Научная новизна исследований. Впервые выявлены факторы, влияющие на изменчивость оценок экспрессии генов в разных органах и тканях отдельных особей, и между разными животными. Выявлен фактор (перекрестная гибридизация), связанный с наличием гомологичных последовательностей как внутри отдельных структурных генов, так и между разными генами, что приводит к перекрестной гибридизации проб ДНК микроматриц с кДНК более чем одной мРНК. Показано, что индивидуальная изменчивость экспрессии разных генов тесно связана с функциональными особенностями кодируемых ими белков и количеством метаболических путей, в регуляции которых они участвуют. Впервые выявлены и описаны две, хорошо идентифицируемые, составляющие органоспецифичного ПГЭ, одна включает гены, экспрессия которых отличается у разных животных, обозначенная нами как «вариабельная» часть ПГЭ, и другая объединяет гены, оценки экспрессии которых не имели индивидуальной изменчивости, составляющие, по нашему определению, «конститутивную» часть ПГЭ. Впервые получены данные о том, что продукты генов «вариабельной» части профиля участвуют в контроле в два раза большего количества метаболических путей и находятся в более сложных межгенных сетевых взаимоотношениях по сравнению с генами «конститутивной» части, что позволяет выделить в качестве ведущего фактора индивидуальной изменчивости их экспрессии средовую компоненту. На основании генотипирования SNP в регуляторных последовательностях (промоторах) ключевых генов липидного обмена и миогенеза обнаружено, что ассоциации между моногенными и комплексными генотипами с характеристиками сальности свиней и динамикой миогенеза зависят от пола, возраста исследуемых животных, а также от особенностей типа скрещивания (двух- и трехпородные помеси).

Практическая значимость работы. Обнаруженная в работе подразделенность ПГЭ на конститутивную и вариабельную части, обусловленная вовлеченностью генов в разное количество метаболических путей, позволяет планировать подбор генов для получения органоспецифичных ПГЭ в целях повышения надежности выявления генов, экспрессия которых вносит определяющий вклад в проявление хозяйственно-полезных характеристик свиней.
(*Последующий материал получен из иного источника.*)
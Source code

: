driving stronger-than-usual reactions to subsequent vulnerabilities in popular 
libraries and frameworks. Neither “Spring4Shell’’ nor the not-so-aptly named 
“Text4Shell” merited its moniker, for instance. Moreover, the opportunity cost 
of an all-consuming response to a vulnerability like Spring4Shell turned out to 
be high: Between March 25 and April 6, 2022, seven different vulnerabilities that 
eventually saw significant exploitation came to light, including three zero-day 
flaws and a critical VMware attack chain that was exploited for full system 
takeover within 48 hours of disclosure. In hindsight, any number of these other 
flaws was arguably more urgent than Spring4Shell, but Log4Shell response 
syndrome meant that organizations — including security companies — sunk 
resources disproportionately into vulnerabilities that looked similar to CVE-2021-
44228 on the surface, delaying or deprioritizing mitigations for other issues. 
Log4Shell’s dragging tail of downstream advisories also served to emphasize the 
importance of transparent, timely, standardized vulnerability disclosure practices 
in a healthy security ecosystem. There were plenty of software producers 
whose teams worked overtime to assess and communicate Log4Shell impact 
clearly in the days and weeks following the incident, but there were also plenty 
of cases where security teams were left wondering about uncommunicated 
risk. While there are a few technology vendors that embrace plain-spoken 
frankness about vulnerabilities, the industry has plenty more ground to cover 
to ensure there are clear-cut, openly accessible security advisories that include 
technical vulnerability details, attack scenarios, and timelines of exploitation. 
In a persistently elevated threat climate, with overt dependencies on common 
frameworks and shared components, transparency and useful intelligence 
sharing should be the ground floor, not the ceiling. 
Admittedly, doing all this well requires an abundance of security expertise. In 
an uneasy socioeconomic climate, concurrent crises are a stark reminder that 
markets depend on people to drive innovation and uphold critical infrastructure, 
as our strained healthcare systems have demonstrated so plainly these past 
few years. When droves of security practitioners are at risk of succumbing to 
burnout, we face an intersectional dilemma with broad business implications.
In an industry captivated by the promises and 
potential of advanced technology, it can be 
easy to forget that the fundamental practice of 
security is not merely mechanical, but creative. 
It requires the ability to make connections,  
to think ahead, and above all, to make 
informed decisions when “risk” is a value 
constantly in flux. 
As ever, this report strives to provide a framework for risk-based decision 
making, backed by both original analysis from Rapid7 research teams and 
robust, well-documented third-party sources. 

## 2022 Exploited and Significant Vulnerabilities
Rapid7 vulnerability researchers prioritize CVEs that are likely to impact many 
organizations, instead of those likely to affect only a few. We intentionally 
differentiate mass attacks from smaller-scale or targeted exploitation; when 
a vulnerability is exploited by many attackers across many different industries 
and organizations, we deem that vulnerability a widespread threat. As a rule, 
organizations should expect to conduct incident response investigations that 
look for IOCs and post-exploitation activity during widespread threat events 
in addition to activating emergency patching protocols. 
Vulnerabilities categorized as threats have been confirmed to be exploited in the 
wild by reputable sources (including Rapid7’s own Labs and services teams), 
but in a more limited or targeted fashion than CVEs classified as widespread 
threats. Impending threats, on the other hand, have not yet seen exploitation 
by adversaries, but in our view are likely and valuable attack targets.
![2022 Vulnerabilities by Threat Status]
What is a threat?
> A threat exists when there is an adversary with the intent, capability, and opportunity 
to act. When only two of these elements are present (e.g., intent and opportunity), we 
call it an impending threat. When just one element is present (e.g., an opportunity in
Впервые получены и проанализированы данные об ассоциациях между мононуклеотидными полиморфизмами промоторов генов-кандидатов контроля липидного обмена и миогенеза, как отдельных, так и комплексных генотипов, и проявлением характеристик сальности и динамики миогенеза. Показано, что выявленные моногенные и комплексные генотипы могут быть непосредственно использованы для прогноза проявления хозяйственно-полезных характеристик с учетом ограничений надежности таких связей возрастом, полом и типом скрещивания свиней (двух- и трехпородные помеси).

Основные положения, выносимые на защиту:

1) Воспроизводимость оценок ПГЭ зависит от наличия/отсутствия перекрестной гибридизации между пробами ДНК микроматриц и участками гомологии внутри- и между кДНК мРНК разных генов.

2) Подразделенность ПГЭ на конститутивную и вариабельную части обусловлена функциональными особенностями кодируемых белков и их участием в контроле разного количества метаболических путей.

3) Ассоциации между молекулярно-генетическими маркерами -мононуклеотидными полиморфизмами промоторов генов-кандидатов контроля проявления мясной продуктивности у свиней приемлемы для прогноза развития признаков продуктивности с учетом ограничений надежности такого прогноза возрастом, полом и типом скрещивания животных (двух- и трехпородные помеси).

Апробация результатов диссертации. Основные положения диссертации были представлены в виде докладов на VI Международном научном симпозиуме «Прикладные исследования для улучшения производства свинины и их влияние на развитие сельских территорий» (Быдгощ-Торунь, Польша, 2012); III Международном симпозиуме для аспирантов и студентов аграрный вузов (Быдгощ-Торунь, Польша, 2012), 25й Международной конференции «Генетические Дни» (Вроцлав, Польша, 2012); Международной конференции «Достижения в микрочиповых технологиях» \ АМТ (Гамбург, Германия, 2011); 7й и 8й международных конференциях по биоинформатике регуляции генома и структурной/системной биологии / ВОЯ8\8В (Новосибирск, 2010; 2012); Международной московской конференции по вычислительной молекулярной биологии / МССМВ (Москва, 2009; 2011); XVI, XVII и XIX Международных конференциях студентов, аспирантов и молодых учёных «Ломоносов» (Москва, 2009; 2010; 2012); VI Московском международном конгрессе «Биотехнология: состояние и перспективы развития» (Москва, 2011); Международной научной конференции молодых ученых и специалистов, посвященной 145-летию академии имени К. А. Тимирязева (Москва, 2010); Международной конференции по бионаукам и биотехнологии / 1СВВ (Осло, Норвегия, 2009), 49й встрече американского общества по клеточной биологии / АБСВ (Сан-Диего, США, 2009); Международной научно-технической конференции: нанотехнологии и наноматериалы (Москва, 2009); 62-й Международной студенческой научной конференции (Москва, 2009) Международной научно-практической конференции Нанотехнологии в сельском хозяйстве (Москва, 2008).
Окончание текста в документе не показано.